Term limits are GOOD. No system of governance is perfect, but here are the pros and cons as I see them.

  • Trustees are volunteers who carry the extra responsibilities of governance, overseeing an organization in the public trust. It is serious business and commands attention and work. Volunteers are society’s good guys, and I never want to see one burn out. Term limits ensure that loyal workers remain active during their term (knowing there is an end) and therefore much more likely to remain attached to the nonprofit they have served after their board service is done.
  • Term limits help to regularly infuse an organization with new energy, talents, and thinking. I have sat in the room as new and eager trustees joined our board and I have felt a jolt of new energy come with them.  Fresh thinking is key to remaining relevant over time.
  • What about long-term institutional memory, you might ask?  Here’s my answer: every nonprofit is the cumulative result of the work of many people.  Staff, trustees, volunteers, supporters, clients and funders each carry part of the history, and all are responsible in their own way for the success or failure of an organization.

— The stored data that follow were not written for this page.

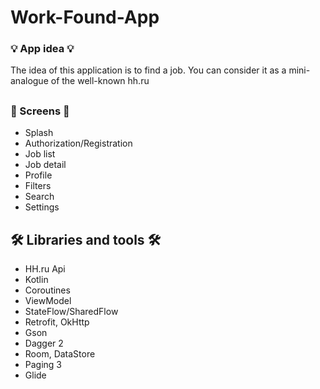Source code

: # Work-Found-App

### 💡 App idea 💡
The idea of this application is to find a job. You can consider it as a mini-analogue of the well-known hh.ru

##

### 📱 Screens 📱

* Splash
* Authorization/Registration
* Job list
* Job detail
* Profile
* Filters
* Search
* Settings

##

##  🛠 Libraries and tools 🛠

* HH.ru Api
* Kotlin
* Coroutines
* ViewModel
* StateFlow/SharedFlow
* Retrofit, OkHttp
* Gson
* Dagger 2
* Room, DataStore
* Paging 3
* Glide

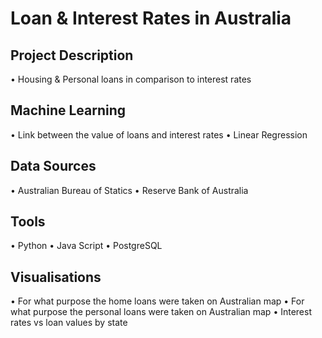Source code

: # Loan & Interest Rates in Australia

## Project Description
•	Housing & Personal loans in comparison to interest rates

## Machine Learning
•	Link between the value of loans and interest rates
•	Linear Regression

## Data Sources
•   	Australian Bureau of Statics
•	Reserve Bank of Australia

## Tools 
•	Python
•	Java Script
•	PostgreSQL

## Visualisations 
•	For what purpose the home loans were taken on Australian map
•	For what purpose the personal loans were taken on Australian map
•	Interest rates vs loan values by state
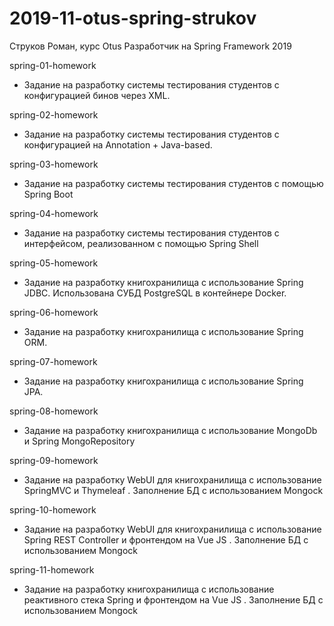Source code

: # 2019-11-otus-spring-strukov
Струков Роман, курс Otus Разработчик на Spring Framework 2019

spring-01-homework
 - Задание на разработку системы тестирования студентов с конфигурацией бинов через XML.
 
spring-02-homework
 - Задание на разработку системы тестирования студентов с конфигурацией  на Annotation + Java-based.
  
spring-03-homework
 - Задание на разработку системы тестирования студентов с помощью Spring Boot
  
spring-04-homework
 - Задание на разработку системы тестирования студентов с интерфейсом, реализованном с помощью Spring Shell
 
spring-05-homework
 - Задание на разработку книгохранилища с использование Spring JDBC. Использована СУБД PostgreSQL
   в контейнере Docker. 
 
spring-06-homework
  - Задание на разработку книгохранилища с использование Spring ORM.
 
spring-07-homework
 - Задание на разработку книгохранилища с использование Spring JPA.

spring-08-homework
 - Задание на разработку книгохранилища с использование MongoDb и Spring MongoRepository
 
spring-09-homework
 - Задание на разработку WebUI для книгохранилища с использование SpringMVC и Thymeleaf
 . Заполнение БД с использованием Mongock
 
spring-10-homework
 - Задание на разработку WebUI для книгохранилища с использование Spring REST Controller и фронтендом на Vue JS
 . Заполнение БД с использованием Mongock
 
spring-11-homework
 - Задание на разработку книгохранилища с использование реактивного стека Spring и фронтендом на Vue JS
 . Заполнение БД с использованием Mongock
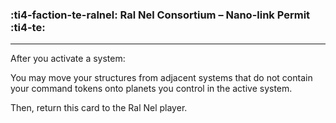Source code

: ### :ti4-faction-te-ralnel: __Ral Nel Consortium – Nano-link Permit__ :ti4-te:

---
After you activate a system:

You may move your structures from adjacent systems that do not contain your command tokens onto planets you control in the active system.

Then, return this card to the Ral Nel player.
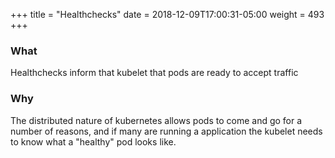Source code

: +++
title = "Healthchecks"
date = 2018-12-09T17:00:31-05:00
weight = 493
+++


### What

Healthchecks inform that kubelet that pods are ready to accept traffic

### Why

The distributed nature of kubernetes allows pods to come and go for a number of reasons, and if many are running
 a application the kubelet needs to know what a "healthy" pod looks like. 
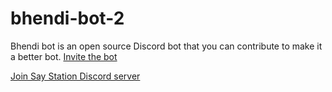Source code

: # bhendi-bot-2

Bhendi bot is an open source Discord bot that you can contribute to make it a better bot.
[Invite the bot](https://discord.com/api/oauth2/authorize?client_id=722805208454922260&permissions=8&scope=bot)

[Join Say Station Discord server](https://discord.gg/uFeFGw)
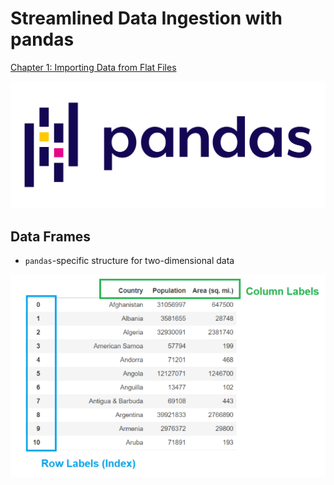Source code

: # Streamlined Data Ingestion with pandas

[Chapter 1: Importing Data from Flat Files](Streamlined%20Data%20Ingestion%20with%20pandas%200df1f3c724444492badec4c97555b420/Chapter%201%20Importing%20Data%20from%20Flat%20Files%20a30b2a62077b41829b1911c0df1b17c4.md)

![Streamlined%20Data%20Ingestion%20with%20pandas%200df1f3c724444492badec4c97555b420/Untitled.png](Streamlined%20Data%20Ingestion%20with%20pandas%200df1f3c724444492badec4c97555b420/Untitled.png)

## Data Frames

- `pandas`-specific structure for two-dimensional data

![Streamlined%20Data%20Ingestion%20with%20pandas%200df1f3c724444492badec4c97555b420/Untitled%201.png](Streamlined%20Data%20Ingestion%20with%20pandas%200df1f3c724444492badec4c97555b420/Untitled%201.png)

To keep former trustees close, encourage them to work on committees, publicly reference their contributions every chance you get, and remind them one-on-one that they remain important and that their good work built current successes.
  • And one last thought that we’d usually prefer not to talk about: boards always struggle with how to manage an inactive or disruptive trustee. Term limits! Yes, term limits can be a helpful tool when things are not going well. A competent board will make a careful assessment after each term, even if its bylaws allow multiple terms, to make sure every trustee is still engaged and happy to serve. Term limits can provide graceful cover all around when continuing service is no longer feasible.

Service on a board is a privilege, and an honor—as well as hard, time-consuming work. Let’s make sure that service is gratifying, fun, and a rich source of good thinking and support as it is intended to be.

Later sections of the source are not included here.